Your instructions: The answer should hold only the lines from the beginning of the material through the one with "In this analysis, we", reproduced exactly and without pictures.

Material for this exercise:
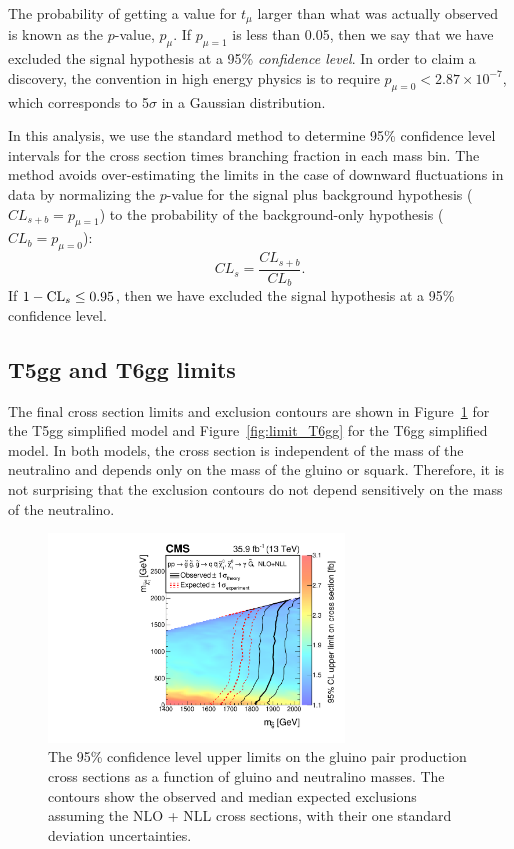 The probability of getting a value for $t_\mu$ larger than what was actually observed is known as the $p$-value, 
$p_\mu$. If $p_{\mu=1}$ is less than 0.05, then we say that we have excluded the signal hypothesis at a 95\% 
\textit{confidence level}. In order to claim a discovery, the convention in high energy physics is to require
$p_{\mu =0} < 2.87 \times 10^{-7}$, which corresponds to 5$\sigma$ in a Gaussian distribution. 

In this analysis, we use the standard \cls method \cite{Junk:1999kv, Read:2002hq} to 
determine 95\% confidence level intervals for the cross section times branching fraction in each mass bin.
The \cls method avoids over-estimating the limits in the case of downward fluctuations in data by
normalizing the $p$-value for the signal plus background hypothesis ($CL_{s+b} = p_{\mu=1}$) to the
probability of the background-only hypothesis ($CL_{b} = p_{\mu=0}$):
\begin{equation}
CL_s = \frac{CL_{s+b}}{CL_{b}}.
\end{equation}
If $1 - \mathrm{CL}_s \leq 0.95$, then we have excluded the signal hypothesis at a 95\% confidence level.

\subsection{T5gg and T6gg limits}
\label{sec:limitResults}

The final cross section limits and exclusion contours are shown in Figure~\ref{fig:limit_T5gg} for the T5gg simplified model
and Figure~\ref{fig:limit_T6gg} for the T6gg simplified model.
In both models, the cross section is independent of the mass of the neutralino and 
depends only on the mass of the gluino or squark. Therefore, it is not surprising that the exclusion contours
do not depend sensitively on the mass of the neutralino. 

\begin{figure}[h]
\begin{center}
\includegraphics[width=0.7\textwidth]{Figures/Results/T5ggXSEC.pdf}
\end{center}
    \caption{The 95\% confidence level upper limits on the gluino pair
        production cross sections as a function of gluino and neutralino masses.
        The contours show the observed and median expected exclusions assuming
        the NLO + NLL cross sections, with their one standard deviation
	uncertainties.}
    \label{fig:limit_T5gg}
\end{figure}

Result of this exercise:
 The probability of getting a value for $t_\mu$ larger than what was actually observed is known as the $p$-value, 
$p_\mu$. If $p_{\mu=1}$ is less than 0.05, then we say that we have excluded the signal hypothesis at a 95\% 
\textit{confidence level}. In order to claim a discovery, the convention in high energy physics is to require
$p_{\mu =0} < 2.87 \times 10^{-7}$, which corresponds to 5$\sigma$ in a Gaussian distribution. 

In this analysis, we use the standard \cls method \cite{Junk:1999kv, Read:2002hq} to 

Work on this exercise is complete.